EXERCISE MATERIAL –
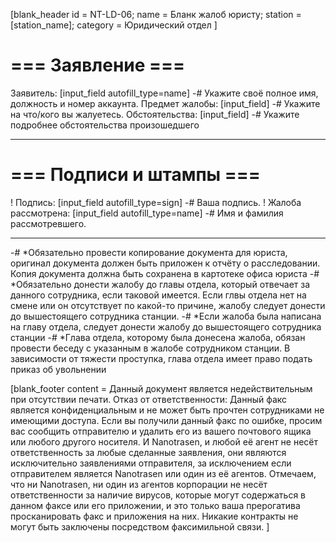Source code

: [blank_header
id = NT-LD-06;
name = Бланк жалоб юристу;
station = [station_name];
category = Юридический отдел
]

# === Заявление ===

Заявитель: [input_field autofill_type=name]
-# Укажите своё полное имя, должность и номер аккаунта.
Предмет жалобы: [input_field]
-# Укажите на что/кого вы жалуетесь.
Обстоятельства: [input_field]
-# Укажите подробнее обстоятельства произошедшего

---

# === Подписи и штампы ===

! Подпись: [input_field autofill_type=sign]
-# Ваша подпись.
! Жалоба рассмотрена: [input_field autofill_type=name]
-# Имя и фамилия рассмотревшего.

---

-# *Обязательно провести копирование документа для юриста, оригинал документа должен быть приложен к отчёту о расследовании. Копия документа должна быть сохранена в картотеке офиса юриста
-# *Обязательно донести жалобу до главы отдела, который отвечает за данного сотрудника, если таковой имеется. Если глвы отдела нет на смене или он отсутствует по какой-то причине, жалобу следует донести до вышестоящего сотрудника станции.
-# *Если жалоба была написана на главу отдела, следует донести жалобу до вышестоящего сотрудника станции
-# *Глава отдела, которому была донесена жалоба, обязан провести беседу с указанным в жалобе сотрудником станции. В зависимости от тяжести проступка, глава отдела имеет право подать приказ об увольнении

[blank_footer
content = Данный документ является недействительным при отсутствии печати.
Отказ от ответственности: Данный факс является конфиденциальным и не может быть прочтен сотрудниками не имеющими доступа. Если вы получили данный факс по ошибке, просим вас сообщить отправителю и удалить его из вашего почтового ящика или любого другого носителя. И Nanotrasen, и любой её агент не несёт ответственность за любые сделанные заявления, они являются исключительно заявлениями отправителя, за исключением если отправителем является Nanotrasen или один из её агентов. Отмечаем, что ни Nanotrasen, ни один из агентов корпорации не несёт ответственности за наличие вирусов, которые могут содержаться в данном факсе или его приложении, и это только ваша прерогатива просканировать факс и приложения на них. Никакие контракты не могут быть заключены посредством факсимильной связи.
]
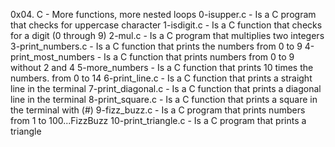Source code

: 0x04. C - More functions, more nested loops
0-isupper.c - Is a C program that checks for uppercase character
1-isdigit.c - Is a C function that checks for a digit (0 through 9)
2-mul.c - Is a C program that multiplies two integers
3-print_numbers.c - Is a C function that prints the numbers from 0  to 9
4-print_most_numbers - Is a C function that prints numbers from 0  to 9 without 2 and 4
5-more_numbers - Is a C function that prints 10 times the numbers. from 0  to 14
6-print_line.c - Is a C function that prints a straight line in the terminal
7-print_diagonal.c - Is a C function that prints a diagonal line in the terminal
8-print_square.c - Is a C function that prints a square in the terminal with (#)
9-fizz_buzz.c - Is a C program that prints numbers from 1 to 100...FizzBuzz
10-print_triangle.c - Is a C program that prints a triangle
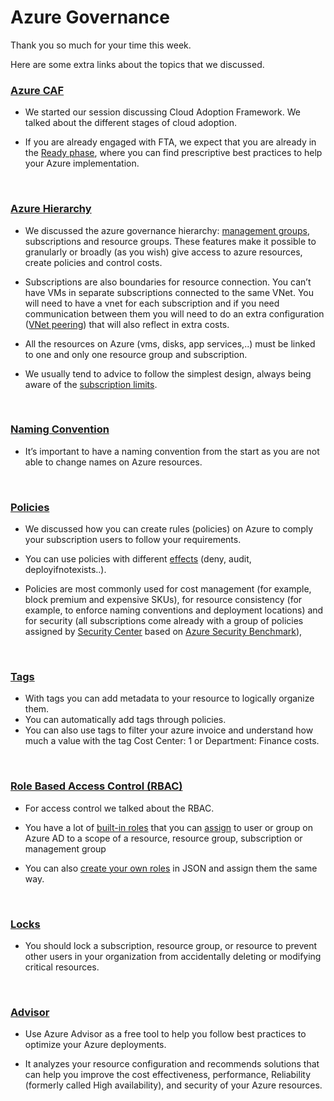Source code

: # Azure Governance

Thank you so much for your time this week.

Here are some extra links about the topics that we discussed.

### [Azure CAF](https://aka.ms/caf) 

*	We started our session discussing Cloud Adoption Framework. We talked about the different stages of cloud adoption. 

*	If you are already engaged with FTA, we expect that you are already in the [Ready phase](https://docs.microsoft.com/en-us/azure/cloud-adoption-framework/ready/enterprise-scale/design-guidelines), where you can find prescriptive best practices to help your Azure implementation.

<br>

### [Azure Hierarchy](https://docs.microsoft.com/en-us/azure/cloud-adoption-framework/decision-guides/subscriptions/) 
*	We discussed the azure governance hierarchy: [management groups](https://docs.microsoft.com/en-us/azure/governance/management-groups/overview), subscriptions and resource groups. These features make it possible to granularly or broadly (as you wish) give access to azure resources, create policies and control costs. 

*	Subscriptions are also boundaries for resource connection. You can’t have VMs in separate subscriptions connected to the same VNet. You will need to have a vnet for each subscription and if you need communication between them you will need to do an extra configuration ([VNet peering](https://docs.microsoft.com/en-us/azure/virtual-network/virtual-network-peering-overview)) that will also reflect in extra costs.

* All the resources on Azure (vms, disks, app services,..) must be linked to one and only one resource group and subscription.

* We usually tend to advice to follow the simplest design, always being aware of the [subscription limits](https://docs.microsoft.com/en-us/azure/azure-resource-manager/management/azure-subscription-service-limits). 

<br>

### [Naming Convention](https://docs.microsoft.com/en-us/azure/cloud-adoption-framework/ready/azure-best-practices/resource-naming)
* It’s important to have a naming convention from the start as you are not able to change names on Azure resources.

<br>


### [Policies](https://docs.microsoft.com/en-us/azure/governance/policy/overview)
* We discussed how you can create rules (policies) on Azure to comply your subscription users to follow your requirements. 

* You can use policies with different [effects](https://docs.microsoft.com/en-us/azure/governance/policy/concepts/effects) (deny, audit, deployifnotexists..).

* Policies are most commonly used for cost management (for example, block premium and expensive SKUs), for resource consistency (for example, to enforce naming conventions and deployment locations) and for security (all subscriptions come already with a group of policies assigned by [Security Center](https://docs.microsoft.com/en-us/azure/security-center/security-center-introduction) based on [Azure Security Benchmark](https://docs.microsoft.com/en-us/azure/security-center/recommendations-reference)), 

<br>


### [Tags](https://docs.microsoft.com/en-us/azure/cloud-adoption-framework/decision-guides/resource-tagging/?toc=/azure/azure-resource-manager/management/toc.json)
* With tags you can add metadata to your resource to logically organize them.
* You can automatically add tags through policies. 
* You can also use tags to filter your azure invoice and understand how much a value with the tag Cost Center: 1 or Department: Finance costs. 

<br>



### [Role Based Access Control (RBAC)](https://docs.microsoft.com/en-us/azure/role-based-access-control/overview)
* For access control we talked about the RBAC.

* You have a lot of [built-in roles](https://docs.microsoft.com/en-us/azure/role-based-access-control/built-in-roles) that you can [assign](https://docs.microsoft.com/en-us/azure/role-based-access-control/role-assignments-portal?tabs=current) to user or group on Azure AD to a scope of a resource, resource group, subscription or management group

* You can also [create your own roles](https://docs.microsoft.com/en-us/azure/role-based-access-control/custom-roles) in JSON and assign them the same way.

<br>


### [Locks](https://docs.microsoft.com/en-us/azure/azure-resource-manager/management/lock-resources?tabs=json)
* You should lock a subscription, resource group, or resource to prevent other users in your organization from accidentally deleting or modifying critical resources.

<br>


### [Advisor](https://docs.microsoft.com/en-us/azure/advisor/advisor-overview)
* Use Azure Advisor as a free tool to help you follow best practices to optimize your Azure deployments. 

* It analyzes your resource configuration and recommends solutions that can help you improve the cost effectiveness, performance, Reliability (formerly called High availability), and security of your Azure resources.
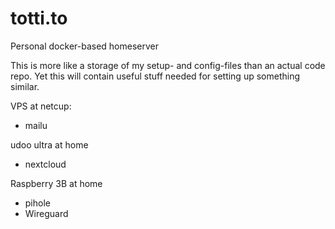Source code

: # totti.to
Personal docker-based homeserver

This is more like a storage of my setup- and config-files than an actual code repo. Yet this will contain useful stuff needed for setting up something similar.

VPS at netcup:
- mailu

udoo ultra at home
- nextcloud

Raspberry 3B at home
- pihole
- Wireguard
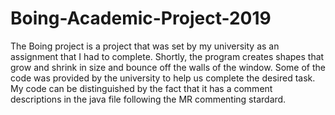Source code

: # Boing-Academic-Project-2019
The Boing project is a project that was set by my university as an assignment that I had to complete. Shortly, the program creates shapes that grow and shrink in size and bounce off the walls of the window. Some of the code was provided by the university to help us complete the desired task. My code can be distinguished by the fact that it has a comment descriptions in the java file following the MR commenting stardard.
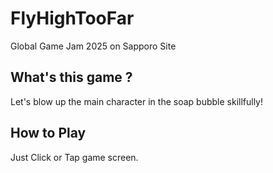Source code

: # FlyHighTooFar
Global Game Jam 2025 on Sapporo Site

## What's this game ?

Let's blow up the main character in the soap bubble skillfully!

## How to Play

Just Click or Tap game screen.
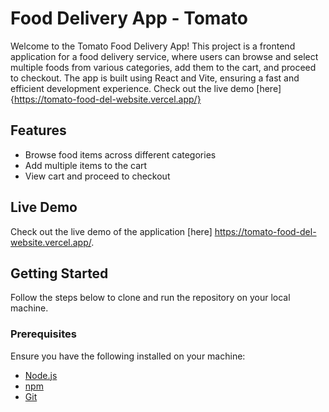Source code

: # Food Delivery App - Tomato

Welcome to the Tomato Food Delivery App! This project is a frontend application for a food delivery service, where users can browse and select multiple foods from various categories, add them to the cart, and proceed to checkout. The app is built using React and Vite, ensuring a fast and efficient development experience. Check out the live demo [here] {https://tomato-food-del-website.vercel.app/}

## Features

- Browse food items across different categories
- Add multiple items to the cart
- View cart and proceed to checkout

## Live Demo

Check out the live demo of the application [here] https://tomato-food-del-website.vercel.app/.

## Getting Started

Follow the steps below to clone and run the repository on your local machine.

### Prerequisites

Ensure you have the following installed on your machine:

- [Node.js](https://nodejs.org/en/download/)
- [npm](https://www.npmjs.com/get-npm)
- [Git](https://git-scm.com/)

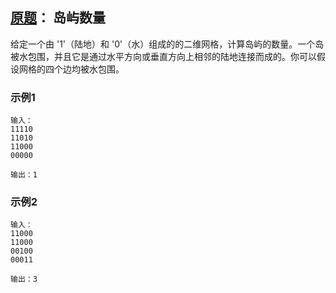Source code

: ##	[原题](https://leetcode-cn.com/explore/learn/card/queue-stack/217/queue-and-bfs/872/)： 岛屿数量

给定一个由 '1'（陆地）和 '0'（水）组成的的二维网格，计算岛屿的数量。一个岛被水包围，并且它是通过水平方向或垂直方向上相邻的陆地连接而成的。你可以假设网格的四个边均被水包围。

###	示例1

    输入：
	11110
    11010
    11000
    00000

    输出：1

###	示例2

    输入：
	11000
    11000
    00100
    00011

    输出：3

<br/><br/>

REQUIRED WORK – Set out exactly, and only, the lines between the first line of the listing and the line containing "content = Данный", counting both, while leaving every picture out.

WRITTEN RESPONSE –
Source code

: [blank_header
id = NT-LD-06;
name = Бланк жалоб юристу;
station = [station_name];
category = Юридический отдел
]

# === Заявление ===

Заявитель: [input_field autofill_type=name]
-# Укажите своё полное имя, должность и номер аккаунта.
Предмет жалобы: [input_field]
-# Укажите на что/кого вы жалуетесь.
Обстоятельства: [input_field]
-# Укажите подробнее обстоятельства произошедшего

---

# === Подписи и штампы ===

! Подпись: [input_field autofill_type=sign]
-# Ваша подпись.
! Жалоба рассмотрена: [input_field autofill_type=name]
-# Имя и фамилия рассмотревшего.

---

-# *Обязательно провести копирование документа для юриста, оригинал документа должен быть приложен к отчёту о расследовании. Копия документа должна быть сохранена в картотеке офиса юриста
-# *Обязательно донести жалобу до главы отдела, который отвечает за данного сотрудника, если таковой имеется. Если глвы отдела нет на смене или он отсутствует по какой-то причине, жалобу следует донести до вышестоящего сотрудника станции.
-# *Если жалоба была написана на главу отдела, следует донести жалобу до вышестоящего сотрудника станции
-# *Глава отдела, которому была донесена жалоба, обязан провести беседу с указанным в жалобе сотрудником станции. В зависимости от тяжести проступка, глава отдела имеет право подать приказ об увольнении

[blank_footer
content = Данный документ является недействительным при отсутствии печати.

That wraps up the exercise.